Będąc na drugim roku studiów Stanisław. Pazurkiewicz, jako członek „SHP” - 18.10.1949 r. został aresztowany przez UB i osadzony w więzieniu przy Placu Inwalidów, a potem przy  ul. Montelupich. Na ławie oskarżonych przed Wojskowym Sądem Rejonowym (WSR) w Krakowie przy ul. Montelupich zasiadło ośmiu oskarżonych o dążenie do obalenia ustroju komunistycznego i za posiadanie broni. Wyrokiem tego sądu z 23.12.1949 r. Stanisław Pazurkiewicz i Ryszard Ryszka zostali  skazani na 10 lat więzienia, Józef Bator, Antoni Korpiela, Włodzimierz Ryszka na 6 lat, Jan Gnojek po wyjściu z więzienia nazywał się Gotocki, Jacek Drozdowski, Henryk Żychowski na 5 lat a Jacek Wir - Konas na 3 lata (w wyniku amnestii z 22.02.1947 r. karę darowano). Stanisław Pazurkiewicz wyrok odsiadywał w więzieniu w Tarnowie a od 22.11.1951 r w Więzieniu Centralnym w Rawiczu. Na wniosek WSR w Krakowie został zwolniony 27.12.1954 r.  Więzienia  nie przeżył kolega Jacek Drozdowski, zmarł z powodu gruźlicy. Pan Stanisław wspomina: „W Rawiczu spałem latami na mokrym betonie, który suszyłem własnym ciałem, za odmowę współpracy przez 8 dni siedziałem w wodzie, w ciemności, co drugi dzień dawano mi  jeść - po to aby więzień nie znał następnej minuty swego życia. Więźniowie umierali. Przy więzieniu był cmentarz, gdzie ich grzebano. Cudem przeżyłem. Jak wyszedłem na wolność, to przez 2 lata  leczyłem się, bo miałem ogniska gruźlicy.”.

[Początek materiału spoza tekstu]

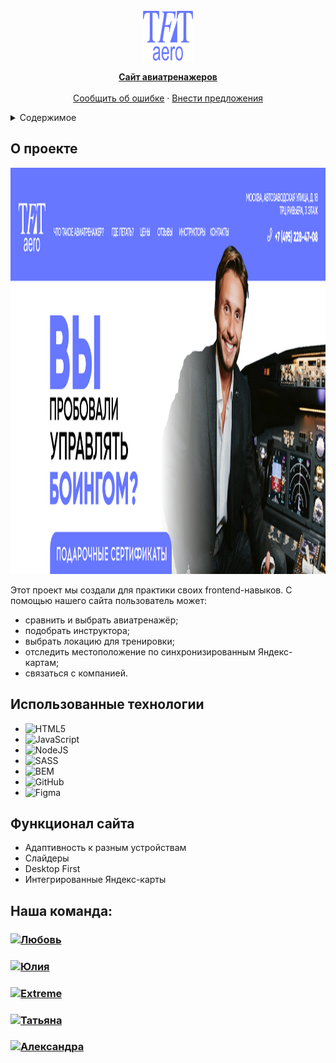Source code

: 
<!-- PROJECT LOGO -->
<br />
<div align="center">
  <a href="https://github.com/LoveBosikova/superproject.git">
    <img src="favicon/android-chrome-192x192.png" alt="Logo" width="80" height="80">
  </a>

  <p align="center">
    <a href="https://github.com/LoveBosikova/superproject.git"><strong>Сайт авиатренажеров</strong></a>
    <br />
    <br />
    <a href="https://github.com/LoveBosikova/superproject/issues">Сообщить об ошибке</a>
    ·
    <a href="https://github.com/LoveBosikova/superproject/issues">Внести предложения</a>
  </p>
</div>



<!-- TABLE OF CONTENTS -->
<details>
  <summary>Содержимое</summary>
  <ol>
    <li><a href="#о-проекте">О проекте</a></li>
    <li> <a href="#использованные-технологии">Использованные технологии</a></li>
    <li><a href="#функционал-сайта">Функционал сайта</a></li>
    <li><a href="#наша-команда">Наша команда</a></li>
  </ol>
</details>


## О проекте
<img src="assets/imgs/example.png" alt="Example" width="1894" height="650">

Этот проект мы создали для практики своих frontend-навыков. 
С помощью нашего сайта пользователь может:
* сравнить и выбрать авиатренажёр;
* подобрать инструктора;
* выбрать локацию для тренировки;
* отследить местоположение по синхронизированным Яндекс-картам;
* связаться с компанией.

## Использованные технологии

* ![HTML5](https://img.shields.io/badge/html5-%23E34F26.svg?style=for-the-badge&logo=html5&logoColor=white)
* ![JavaScript](https://img.shields.io/badge/javascript-%23323330.svg?style=for-the-badge&logo=javascript&logoColor=%23F7DF1E)
* ![NodeJS](https://img.shields.io/badge/node.js-6DA55F?style=for-the-badge&logo=node.js&logoColor=white)
* ![SASS](https://img.shields.io/badge/SASS-hotpink.svg?style=for-the-badge&logo=SASS&logoColor=white)
* ![BEM](https://img.shields.io/badge/BEM-%20-black)
* ![GitHub](https://img.shields.io/badge/github-%23121011.svg?style=for-the-badge&logo=github&logoColor=white)
* ![Figma](https://img.shields.io/badge/figma-%23F24E1E.svg?style=for-the-badge&logo=figma&logoColor=white)

## Функционал сайта
* Адаптивность к разным устройствам
* Слайдеры
* Desktop First
* Интегрированные Яндекс-карты

## Наша команда:

<h3>
  <a href="https://github.com/LoveBosikova">
    <img alt="Любовь" src="https://img.shields.io/badge/-Любовь-black?style=for-the-badge&logo=github&logoColor=white" />
  </a>
</h3>
<h3>
  <a href="https://github.com/ulia454012">
    <img alt="Юлия" src="https://img.shields.io/badge/-Юлия-black?style=for-the-badge&logo=github&logoColor=white" />
  </a>
</h3>
<h3>
  <a href="https://github.com/extreme67">
    <img alt="Extreme" src="https://img.shields.io/badge/-Extreme-black?style=for-the-badge&logo=github&logoColor=white" />
  </a>
</h3>
<h3>
  <a href="https://github.com/tatiana-kn">
    <img alt="Татьяна" src="https://img.shields.io/badge/-Татьяна-black?style=for-the-badge&logo=github&logoColor=white" />
  </a>
</h3>
<h3>
  <a href="https://github.com/AlexandraDeg">
    <img alt="Александра" src="https://img.shields.io/badge/-Александра-black?style=for-the-badge&logo=github&logoColor=white" />
  </a>
</h3>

Po wyjściu z więzienia Stanisławowi Pazurkiewiczowi nie pozwolono kontynuować studiów na Politechnice Krakowskiej. Założył rodzinę - ożenił się z Józefą Major,  na świat przyszły dwie córki: Beata i Marta. Jemu i kolegom, byłym akowcom  utrudniano życie, śledzono ich i  zakładano im teczki operacyjne. W latach 1991 - 1997 wszystkich członkom organizacji „SHP’ unieważniono wyroki i wypłacono symboliczne odszkodowania.  Byli jednaki i tacy, którzy nie doczekali przemian w Polsce po 1989 r. – zostali zamordowani w katowniach UB, nie wiadomo do dziś gdzie ich pochowano, albo zmarli nie oczyszczeni w wyroków. Pan Stanisław po wyjściu z więzienia  uczył się w Technikum Budowlanym. Pracował jako asystent projektanta architekta w Miasto Projekt Kraków a później jako projektant w Krakowskim Biurze Projektowo-Badawczym  Budownictwa Ogólnego w Krakowie – był dobrym w wykonywaniu zawodu, a w tym Biurze… cenili ludzi za pracę.   Zespół, w którym pracował  m.in. projektował w Krakowie Osiedle na Prądniku Czerwonym.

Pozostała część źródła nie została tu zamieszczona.